Maliki arrived in Washington Wednesday after visiting the United Nations in New York and urged more investment in his country. (At the UN, Maliki urged the lifting of war reparations that Iraq is burdened with from its invasion of Kuwait.) Obama, in turn, warned Maliki of the costs of ongoing sectarianism. The Iraqi PM said in a Rose Garden press conference that that his government would not tolerate sectarian violence and asserted that the country's security forces are up to the challenge. Obama recommitted America to a full withdrawal in 2011.

But Maliki's protestations to the contrary, renewed sectarian violence remains a distinct possibility. Maliki’s Shiite coalition has alienated many of the Sunni groups that worked with US forces to defeat jihadis in troubled provinces like Anbar. Some critics say his coalition has been unwilling to compromise on matters like oil-sharing with the semiautonomous Kurds in the north.

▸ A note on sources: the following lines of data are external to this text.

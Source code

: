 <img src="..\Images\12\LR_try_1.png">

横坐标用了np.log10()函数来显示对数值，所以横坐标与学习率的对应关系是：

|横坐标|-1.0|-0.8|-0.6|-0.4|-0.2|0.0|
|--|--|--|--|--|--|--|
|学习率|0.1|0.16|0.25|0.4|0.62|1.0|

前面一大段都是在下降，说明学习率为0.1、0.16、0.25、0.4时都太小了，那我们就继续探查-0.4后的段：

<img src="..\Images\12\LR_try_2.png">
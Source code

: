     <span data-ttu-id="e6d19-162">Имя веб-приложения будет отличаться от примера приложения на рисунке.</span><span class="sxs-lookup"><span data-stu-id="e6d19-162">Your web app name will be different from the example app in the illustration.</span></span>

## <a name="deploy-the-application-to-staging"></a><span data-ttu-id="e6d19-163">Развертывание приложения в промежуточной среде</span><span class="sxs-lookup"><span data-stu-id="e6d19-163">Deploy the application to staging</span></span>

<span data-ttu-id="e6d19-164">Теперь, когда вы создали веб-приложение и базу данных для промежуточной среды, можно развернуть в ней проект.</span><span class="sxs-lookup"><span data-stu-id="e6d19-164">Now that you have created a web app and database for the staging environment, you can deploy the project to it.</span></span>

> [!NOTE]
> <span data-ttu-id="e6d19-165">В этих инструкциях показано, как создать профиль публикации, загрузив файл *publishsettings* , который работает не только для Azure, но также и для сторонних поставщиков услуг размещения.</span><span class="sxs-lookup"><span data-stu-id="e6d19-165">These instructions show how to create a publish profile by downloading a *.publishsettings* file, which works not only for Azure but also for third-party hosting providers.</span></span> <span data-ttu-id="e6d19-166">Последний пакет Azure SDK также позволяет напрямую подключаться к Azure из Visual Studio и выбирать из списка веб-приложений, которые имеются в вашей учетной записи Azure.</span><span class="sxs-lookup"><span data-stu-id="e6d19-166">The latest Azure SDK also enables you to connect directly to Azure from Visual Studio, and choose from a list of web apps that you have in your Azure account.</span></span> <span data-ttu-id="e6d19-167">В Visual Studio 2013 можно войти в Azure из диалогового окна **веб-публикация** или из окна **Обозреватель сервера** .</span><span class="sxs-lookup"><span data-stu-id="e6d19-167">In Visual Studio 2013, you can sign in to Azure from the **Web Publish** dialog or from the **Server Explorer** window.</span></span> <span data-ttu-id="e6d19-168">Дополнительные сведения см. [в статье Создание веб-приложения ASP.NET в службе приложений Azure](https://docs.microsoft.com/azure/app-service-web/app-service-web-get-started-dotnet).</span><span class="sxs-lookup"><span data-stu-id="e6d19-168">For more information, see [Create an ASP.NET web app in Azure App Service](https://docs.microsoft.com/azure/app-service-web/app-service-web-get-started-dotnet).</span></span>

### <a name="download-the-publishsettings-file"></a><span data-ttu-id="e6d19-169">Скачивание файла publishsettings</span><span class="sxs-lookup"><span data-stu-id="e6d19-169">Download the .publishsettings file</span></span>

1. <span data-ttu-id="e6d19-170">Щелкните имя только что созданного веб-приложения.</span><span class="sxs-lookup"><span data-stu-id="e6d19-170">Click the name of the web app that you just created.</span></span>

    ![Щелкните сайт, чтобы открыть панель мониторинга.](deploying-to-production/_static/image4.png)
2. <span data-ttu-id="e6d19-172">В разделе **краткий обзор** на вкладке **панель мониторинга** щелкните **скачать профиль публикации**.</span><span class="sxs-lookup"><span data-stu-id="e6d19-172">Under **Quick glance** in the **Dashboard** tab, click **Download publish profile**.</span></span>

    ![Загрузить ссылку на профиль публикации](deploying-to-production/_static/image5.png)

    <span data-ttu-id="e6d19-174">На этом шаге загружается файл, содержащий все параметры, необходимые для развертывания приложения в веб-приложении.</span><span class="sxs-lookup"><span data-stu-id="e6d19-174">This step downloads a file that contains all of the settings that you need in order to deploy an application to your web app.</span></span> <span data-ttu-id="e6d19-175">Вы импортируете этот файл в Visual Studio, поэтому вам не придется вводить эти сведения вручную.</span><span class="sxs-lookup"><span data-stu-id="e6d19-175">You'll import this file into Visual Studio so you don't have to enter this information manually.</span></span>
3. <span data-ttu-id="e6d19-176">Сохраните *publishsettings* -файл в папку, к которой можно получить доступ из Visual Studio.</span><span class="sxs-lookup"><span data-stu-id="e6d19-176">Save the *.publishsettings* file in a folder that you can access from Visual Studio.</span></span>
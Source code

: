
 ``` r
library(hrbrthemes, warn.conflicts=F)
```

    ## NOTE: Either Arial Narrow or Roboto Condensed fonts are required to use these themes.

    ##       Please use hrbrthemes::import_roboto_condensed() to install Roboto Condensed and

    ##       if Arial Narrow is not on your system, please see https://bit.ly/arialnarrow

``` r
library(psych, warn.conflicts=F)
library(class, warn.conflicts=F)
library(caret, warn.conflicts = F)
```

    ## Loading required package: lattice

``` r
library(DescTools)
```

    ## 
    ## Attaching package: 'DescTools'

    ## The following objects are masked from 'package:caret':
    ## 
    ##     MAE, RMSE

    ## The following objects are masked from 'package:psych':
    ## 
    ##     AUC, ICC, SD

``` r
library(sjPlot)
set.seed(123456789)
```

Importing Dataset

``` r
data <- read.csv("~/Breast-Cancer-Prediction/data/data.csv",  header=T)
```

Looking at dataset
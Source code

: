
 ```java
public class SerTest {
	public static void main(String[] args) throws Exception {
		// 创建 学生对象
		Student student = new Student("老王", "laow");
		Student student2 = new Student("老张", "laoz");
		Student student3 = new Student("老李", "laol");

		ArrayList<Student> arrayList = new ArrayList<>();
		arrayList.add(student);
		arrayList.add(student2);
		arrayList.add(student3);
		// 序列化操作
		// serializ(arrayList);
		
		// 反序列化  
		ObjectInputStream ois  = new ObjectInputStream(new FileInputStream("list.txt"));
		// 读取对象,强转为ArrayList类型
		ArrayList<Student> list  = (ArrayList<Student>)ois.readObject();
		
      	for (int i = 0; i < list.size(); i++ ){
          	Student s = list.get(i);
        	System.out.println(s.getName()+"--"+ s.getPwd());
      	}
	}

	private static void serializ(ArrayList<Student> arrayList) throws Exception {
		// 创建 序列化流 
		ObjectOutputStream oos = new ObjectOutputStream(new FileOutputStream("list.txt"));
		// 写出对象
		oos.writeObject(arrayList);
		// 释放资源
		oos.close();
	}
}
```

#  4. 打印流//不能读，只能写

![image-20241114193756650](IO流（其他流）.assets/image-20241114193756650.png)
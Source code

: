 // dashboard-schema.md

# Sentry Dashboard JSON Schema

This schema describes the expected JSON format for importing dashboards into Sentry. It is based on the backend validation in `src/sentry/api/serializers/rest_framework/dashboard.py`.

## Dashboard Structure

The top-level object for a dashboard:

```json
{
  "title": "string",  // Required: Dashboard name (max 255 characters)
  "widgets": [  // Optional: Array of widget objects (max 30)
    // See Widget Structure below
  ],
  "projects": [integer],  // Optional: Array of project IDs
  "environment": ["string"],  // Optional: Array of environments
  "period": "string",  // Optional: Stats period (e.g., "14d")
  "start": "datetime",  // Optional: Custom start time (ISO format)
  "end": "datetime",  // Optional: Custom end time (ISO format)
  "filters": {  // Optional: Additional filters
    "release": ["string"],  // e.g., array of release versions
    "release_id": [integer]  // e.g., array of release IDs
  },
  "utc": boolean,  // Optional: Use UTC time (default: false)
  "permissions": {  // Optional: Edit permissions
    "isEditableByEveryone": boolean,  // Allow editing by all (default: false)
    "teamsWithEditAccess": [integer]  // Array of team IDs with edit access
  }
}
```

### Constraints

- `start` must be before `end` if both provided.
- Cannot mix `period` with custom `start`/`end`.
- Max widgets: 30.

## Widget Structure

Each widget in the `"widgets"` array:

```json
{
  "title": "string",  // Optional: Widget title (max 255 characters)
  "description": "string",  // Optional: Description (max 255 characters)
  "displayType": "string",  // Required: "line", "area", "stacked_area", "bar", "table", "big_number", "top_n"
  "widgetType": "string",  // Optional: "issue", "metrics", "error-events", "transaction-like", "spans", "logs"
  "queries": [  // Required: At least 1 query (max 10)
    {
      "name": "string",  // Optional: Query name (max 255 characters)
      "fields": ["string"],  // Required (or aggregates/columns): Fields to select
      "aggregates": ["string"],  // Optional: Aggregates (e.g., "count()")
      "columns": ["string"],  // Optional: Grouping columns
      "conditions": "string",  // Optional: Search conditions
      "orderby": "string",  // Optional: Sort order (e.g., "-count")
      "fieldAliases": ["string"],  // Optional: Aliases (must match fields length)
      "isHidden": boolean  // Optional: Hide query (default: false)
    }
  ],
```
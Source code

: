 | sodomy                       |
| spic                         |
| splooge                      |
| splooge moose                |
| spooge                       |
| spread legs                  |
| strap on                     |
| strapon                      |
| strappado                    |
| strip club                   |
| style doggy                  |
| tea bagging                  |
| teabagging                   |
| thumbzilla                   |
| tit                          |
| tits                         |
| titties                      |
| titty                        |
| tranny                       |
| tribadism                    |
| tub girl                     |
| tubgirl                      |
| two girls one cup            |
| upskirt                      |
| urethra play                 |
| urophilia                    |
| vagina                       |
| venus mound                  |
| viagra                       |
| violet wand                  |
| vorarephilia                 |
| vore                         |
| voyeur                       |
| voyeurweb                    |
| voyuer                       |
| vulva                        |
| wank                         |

During a trip to Iraq at the beginning of July, shortly after US combat troops withdrew from Iraqi cities, Vice President Joe Biden warned Maliki and other Iraqi politicians that if sectarian violence flared again, the US would be unlikely to bail them out.

Many analysts agree. They also point out that Maliki – who considers winning a US promise to pull out of Iraq by 2011 his major achievement as prime minister – is as eager for the US to leave on schedule as Obama is. Members of Maliki’s government have been fairly gleeful about the withdrawal of US combat troops from Iraq’s cities.

An Iraqi colonel who runs a combat brigade in Baghdad described US troops a few days ago as being confined now to “prisonlike bases” and explained how he has denied US military requests for passage through parts of Baghdad. Maliki, for his part, is scheduled to visit Arlington National Cemetery on his visit to Washington to pay homage to the American servicemen who have died in Iraq. In a speech at the beginning of the month, Mr. Maliki took much of the credit for improved security in Iraq, and failed to thank American forces -- something which rankled a number of veterans and active duty servicemen. The visit to Arlington may redress that.

General elections next January will show if Maliki is rewarded by Iraqi voters for presiding over the drawdown of US forces.